◆ **Records supplied**:
··········

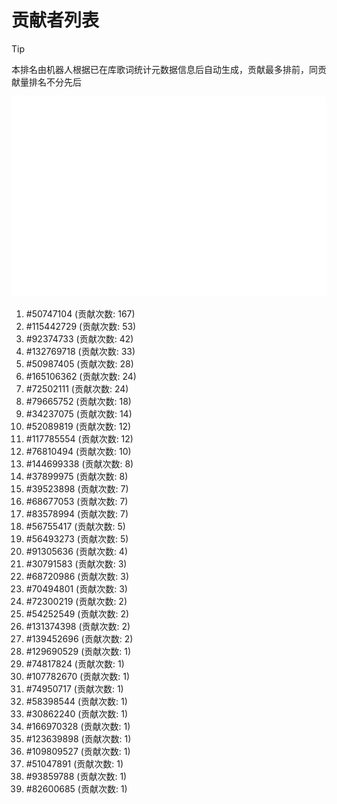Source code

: # 贡献者列表

> [!TIP]
> 本排名由机器人根据已在库歌词统计元数据信息后自动生成，贡献最多排前，同贡献量排名不分先后

![贡献者头像画廊](./CONTRIBUTORS.svg)

1. #50747104 (贡献次数: 167)
2. #115442729 (贡献次数: 53)
3. #92374733 (贡献次数: 42)
4. #132769718 (贡献次数: 33)
5. #50987405 (贡献次数: 28)
6. #165106362 (贡献次数: 24)
7. #72502111 (贡献次数: 24)
8. #79665752 (贡献次数: 18)
9. #34237075 (贡献次数: 14)
10. #52089819 (贡献次数: 12)
11. #117785554 (贡献次数: 12)
12. #76810494 (贡献次数: 10)
13. #144699338 (贡献次数: 8)
14. #37899975 (贡献次数: 8)
15. #39523898 (贡献次数: 7)
16. #68677053 (贡献次数: 7)
17. #83578994 (贡献次数: 7)
18. #56755417 (贡献次数: 5)
19. #56493273 (贡献次数: 5)
20. #91305636 (贡献次数: 4)
21. #30791583 (贡献次数: 3)
22. #68720986 (贡献次数: 3)
23. #70494801 (贡献次数: 3)
24. #72300219 (贡献次数: 2)
25. #54252549 (贡献次数: 2)
26. #131374398 (贡献次数: 2)
27. #139452696 (贡献次数: 2)
28. #129690529 (贡献次数: 1)
29. #74817824 (贡献次数: 1)
30. #107782670 (贡献次数: 1)
31. #74950717 (贡献次数: 1)
32. #58398544 (贡献次数: 1)
33. #30862240 (贡献次数: 1)
34. #166970328 (贡献次数: 1)
35. #123639898 (贡献次数: 1)
36. #109809527 (贡献次数: 1)
37. #51047891 (贡献次数: 1)
38. #93859788 (贡献次数: 1)
39. #82600685 (贡献次数: 1)
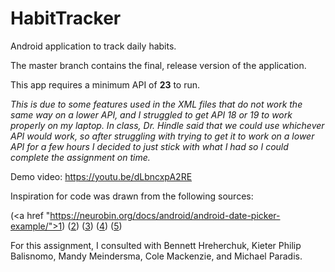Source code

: # HabitTracker
Android application to track daily habits.

The master branch contains the final, release version of the application.

This app requires a minimum API of <b>23</b> to run. 

<i>This is due to some features used in the XML files that do not work the same way on a lower API, and I struggled to get API 18 or 19 to work properly on my laptop. In class, Dr. Hindle said that we could use whichever API would work, so after struggling with trying to get it to work on a lower API for a few hours I decided to just stick with what I had so I could complete the assignment on time.</i>

Demo video: https://youtu.be/dLbncxpA2RE

Inspiration for code was drawn from the following sources:

(<a href "https://neurobin.org/docs/android/android-date-picker-example/">1</a>) (<a href="http://www.vogella.com/tutorials/AndroidListView/article.html#expandablelistview">2</a>) (<a href="http://www.androidhive.info/2013/07/android-expandable-list-view-tutorial/">3</a>) (<a href="http://www.journaldev.com/9942/android-expandablelistview-example-tutorial">4</a>) (<a href="http://stackoverflow.com/questions/9950661/android-longclicklistener-on-expandablelistview-group-items">5</a>)


For this assignment, I consulted with Bennett Hreherchuk, Kieter Philip Balisnomo, Mandy Meindersma, Cole Mackenzie, and Michael Paradis.
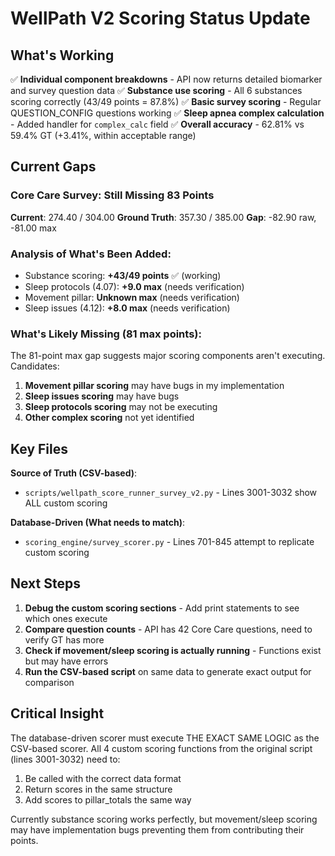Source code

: # WellPath V2 Scoring Status Update

## What's Working

✅ **Individual component breakdowns** - API now returns detailed biomarker and survey question data
✅ **Substance use scoring** - All 6 substances scoring correctly (43/49 points = 87.8%)
✅ **Basic survey scoring** - Regular QUESTION_CONFIG questions working
✅ **Sleep apnea complex calculation** - Added handler for `complex_calc` field
✅ **Overall accuracy** - 62.81% vs 59.4% GT (+3.41%, within acceptable range)

## Current Gaps

### Core Care Survey: Still Missing 83 Points

**Current**: 274.40 / 304.00
**Ground Truth**: 357.30 / 385.00
**Gap**: -82.90 raw, -81.00 max

### Analysis of What's Been Added:
- Substance scoring: **+43/49 points** ✅ (working)
- Sleep protocols (4.07): **+9.0 max** (needs verification)
- Movement pillar: **Unknown max** (needs verification)
- Sleep issues (4.12): **+8.0 max** (needs verification)

### What's Likely Missing (81 max points):

The 81-point max gap suggests major scoring components aren't executing. Candidates:

1. **Movement pillar scoring** may have bugs in my implementation
2. **Sleep issues scoring** may have bugs
3. **Sleep protocols scoring** may not be executing
4. **Other complex scoring** not yet identified

## Key Files

**Source of Truth (CSV-based)**:
- `scripts/wellpath_score_runner_survey_v2.py` - Lines 3001-3032 show ALL custom scoring

**Database-Driven (What needs to match)**:
- `scoring_engine/survey_scorer.py` - Lines 701-845 attempt to replicate custom scoring

## Next Steps

1. **Debug the custom scoring sections** - Add print statements to see which ones execute
2. **Compare question counts** - API has 42 Core Care questions, need to verify GT has more
3. **Check if movement/sleep scoring is actually running** - Functions exist but may have errors
4. **Run the CSV-based script** on same data to generate exact output for comparison

## Critical Insight

The database-driven scorer must execute THE EXACT SAME LOGIC as the CSV-based scorer. All 4 custom scoring functions from the original script (lines 3001-3032) need to:
1. Be called with the correct data format
2. Return scores in the same structure
3. Add scores to pillar_totals the same way

Currently substance scoring works perfectly, but movement/sleep scoring may have implementation bugs preventing them from contributing their points.
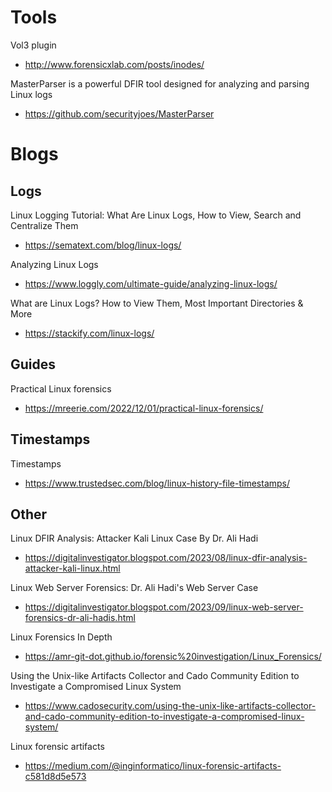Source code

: # Tools

Vol3 plugin
- http://www.forensicxlab.com/posts/inodes/

MasterParser is a powerful DFIR tool designed for analyzing and parsing Linux logs
- https://github.com/securityjoes/MasterParser

# Blogs

## Logs

Linux Logging Tutorial: What Are Linux Logs, How to View, Search and Centralize Them
- https://sematext.com/blog/linux-logs/

Analyzing Linux Logs
- https://www.loggly.com/ultimate-guide/analyzing-linux-logs/

What are Linux Logs? How to View Them, Most Important Directories & More
- https://stackify.com/linux-logs/

## Guides

Practical Linux forensics
- https://mreerie.com/2022/12/01/practical-linux-forensics/

## Timestamps

Timestamps
- https://www.trustedsec.com/blog/linux-history-file-timestamps/

## Other

Linux DFIR Analysis: Attacker Kali Linux Case By Dr. Ali Hadi
- https://digitalinvestigator.blogspot.com/2023/08/linux-dfir-analysis-attacker-kali-linux.html

Linux Web Server Forensics: Dr. Ali Hadi's Web Server Case
- https://digitalinvestigator.blogspot.com/2023/09/linux-web-server-forensics-dr-ali-hadis.html

Linux Forensics In Depth
- https://amr-git-dot.github.io/forensic%20investigation/Linux_Forensics/

Using the Unix-like Artifacts Collector and Cado Community Edition to Investigate a Compromised Linux System
- https://www.cadosecurity.com/using-the-unix-like-artifacts-collector-and-cado-community-edition-to-investigate-a-compromised-linux-system/

Linux forensic artifacts
- https://medium.com/@inginformatico/linux-forensic-artifacts-c581d8d5e573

··········

◆ **Your assignment**:
Should a line in the material contain "bugs", copy it.

◆ **Solved exercise**:
1. **Movement pillar scoring** may have bugs in my implementation
2. **Sleep issues scoring** may have bugs
Currently substance scoring works perfectly, but movement/sleep scoring may have implementation bugs preventing them from contributing their points.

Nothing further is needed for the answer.